Homilías de cuatro minutos

Cuarto Domingo de Cuaresma

Joseph Pich

El Hijo Pródigo

            En el capítulo 15 del evangelio de San Lucas, Jesús nos presenta tres parábolas: la oveja perdida, la moneda extraviada y el hijo pródigo. Al evangelio de San Lucas se le llama el evangelio de la misericordia. Para recibir esa misericordia, primero tenemos que reconocer que estamos perdidos. Hoy con el GPS no es fácil perderse, a no ser que nuestro móvil no funcione. Se puede decir que la parábola del hijo pródigo es el resumen del evangelio, una ventana abierta al corazón de Dios.

            Henri Nouwen, un sacerdote holandés, fue a San Petersburgo, al museo del Hermitage, para admirar el famoso cuadro “el retorno del hijo pródigo”, pintado por Rembrandt al final de su vida. Permaneció en frente del cuadro todo el día, viendo como la luz del sol iba moviéndose al paso de las horas. Después escribió un libro en el que se ponía en lugar de los tres personajes del cuadro, el hijo pródigo, el padre esperando y el hijo mayor altanero.

            En el cuadro el hijo pródigo casi desaparece detrás del abrazo de su padre. Nos muestra su espalda, sostenido por los brazos poderosos de su progenitor. Nos es fácil identificarnos con el hijo perdido porque es así como nos vemos frecuentemente. Nos sabemos de memoria el camino de vuelta al corazón de nuestro Padre Dios. Hemos hecho este recorrido tantas veces, que hemos dejado un surco en el suelo, sin que quede una pizca de hierba. Lo podemos hacer con los ojos cerrados. Nuestra contrición debería ser más rápida que nuestras ofensas.
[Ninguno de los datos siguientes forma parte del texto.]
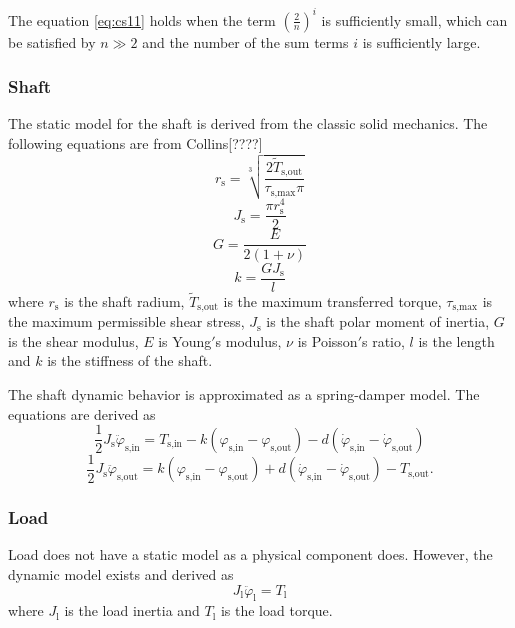 The equation \ref{eq:cs11} holds when the term $(\frac{2}{n})^i$ is sufficiently small, which can be satisfied by $n \gg 2$ and the number of the sum terms $i$ is sufficiently large. 

\subsubsection*{Shaft}
The static model for the shaft is derived from the classic solid mechanics. The following equations are from Collins[????]
\begin{equation} \label{eq:cs12}
r_{\text{s}} = \sqrt[3]{\frac{2\tilde{T}_{\text{s,out}}}{\tau_{\text{s,max}} \pi}}
\end{equation}
\begin{equation} \label{eq:cs13}
J_{\text{s}} = \frac{\pi r_{\text{s}}^4}{2}
\end{equation}
\begin{equation} \label{eq:cs14}
G = \frac{E}{2(1+\nu)}
\end{equation}
\begin{equation} \label{eq:cs15}
k = \frac{GJ_{\text{s}}}{l}
\end{equation}
where $r_{\text{s}}$ is the shaft radium, $\tilde{T}_{\text{s,out}}$ is the maximum transferred torque, $\tau_{\text{s,max}}$ is the maximum permissible shear stress, $J_{\text{s}}$ is the shaft polar moment of inertia, $G$ is the shear modulus, $E$ is Young$'$s modulus, $\nu$ is Poisson$'$s ratio, $l$ is the length and $k$ is the stiffness of the shaft.
 
The shaft dynamic behavior is approximated as a spring-damper model. The equations are derived as
\begin{equation} \label{eq:cs16}
\frac{1}{2}J_{\text{s}}\ddot{\varphi}_{\text{s,in}} = T_{\text{s,in}}-k(\varphi_{\text{s,in}}-\varphi_{\text{s,out}})-d(\dot{\varphi}_{\text{s,in}}-\dot{\varphi}_{\text{s,out}})
\end{equation}
\begin{equation} \label{eq:cs17}
\frac{1}{2}J_{\text{s}}\ddot{\varphi}_{\text{s,out}} = k(\varphi_{\text{s,in}}-\varphi_{\text{s,out}})+d(\dot{\varphi}_{\text{s,in}}-\dot{\varphi}_{\text{s,out}})-T_{\text{s,out}}.
\end{equation}
\subsubsection*{Load}
Load does not have a static model as a physical component does. However, the dynamic model exists and derived as
\begin{equation} \label{eq:cs18}
J_{\text{l}}\ddot{\varphi}_{\text{l}} = T_{\text{l}}
\end{equation}
where $J_{\text{l}}$ is the load inertia and $T_{\text{l}}$ is the load torque.  
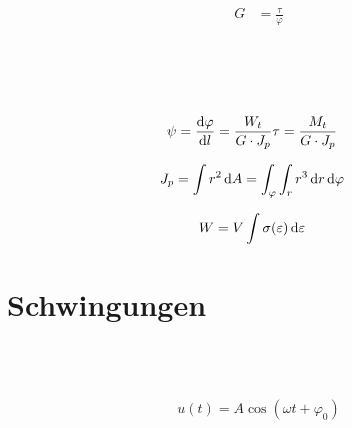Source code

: \begin{boxleft}
\\
\end{boxleft}\begin{boxrightshaded}
\begin{align}
G&=\frac{\tau}{\varphi}
\end{align}
\end{boxrightshaded}

\begin{boxleft}
\\
\\
\\
\end{boxleft}\begin{boxrightshaded}
\begin{align}
\psi&=\frac{\mathop{}\!\mathrm{d} \varphi}{\mathop{}\!\mathrm{d} l}=\frac{W_t}{G\cdot J_p}\tau=\frac{M_t}{G\cdot J_p}
\end{align}
\end{boxrightshaded}

\begin{boxleft}
\end{boxleft}\begin{boxrightshaded}
\begin{align}
J_p&=\int r^2\mathop{}\!\mathrm{d} A=\int_\varphi\int_r r^3\mathop{}\!\mathrm{d} r \mathop{}\!\mathrm{d} \varphi 
\end{align}
\end{boxrightshaded}

\begin{boxleft}
\end{boxleft}\begin{boxrightshaded}
\begin{align}
W&=V\int \sigma(\varepsilon) \mathop{}\!\mathrm{d} \varepsilon 
\end{align}
\end{boxrightshaded}

\section{Schwingungen}


\begin{boxleft}
\\
\\
\end{boxleft}\begin{boxrightshaded}
\begin{align}
u(t)=A\cos(\omega t+\varphi_0)
\end{align}
\end{boxrightshaded}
Como la sangre aparece instantánea cuando nos lastimamos, así también deberían surgir rápidas nuestras disculpas.

            El padre es la figura central del cuadro de Rembrandt. Nos muestra su cara con su temprana vejez, causada por la ausencia de su hijo, ahora marcada con una sonrisa por su vuelta. Le abraza con sus brazos paternales, no queriendo que se le escape esta vez. Una vez ha recuperado al niño de sus ojos, no lo va a perder nunca más. Esta parábola debería llamarse el padre esperando, el padre abrazando o el padre celebrando. Él es el personaje más importante de la escena. Si nos vemos como el padre, significa que deberíamos estar más abiertos a perdonar a todo el mundo. Cuando guardamos las heridas dentro de nosotros, muestra que no hemos sabido perdonar de todo corazón. En vez del padre perdonando, somos todavía el padrastro que se lame sus llagas.

            El hijo mayor no quiere aparecer en el cuadro; está de prestado. Guarda las distancias, mira la escena con desdén y quiere desaparecer. Está ahí solo porque Rembrandt lo ha pintado al fondo. No quiere saber nada de ese “hijo tuyo”, como llama a su hermano. No lo ha perdonado porque se llevó la mitad de la herencia, y ahora viene a por la otra mitad. No solo eso, sino que su padre le cocina el ternero cebado que había guardado para sus amigos, le coloca en su dedo su anillo de piedras preciosas y lo calza con sus zapatos nuevos que había comprado para una fiesta. ¿Cómo miramos a los hijos pródigos de este mundo? Desde nuestra posición alta de poder o riqueza, los podemos mirar con desprecio. Nos olvidamos de que no son los hijos de los demás, sino nuestros propios hermanos y hermanas.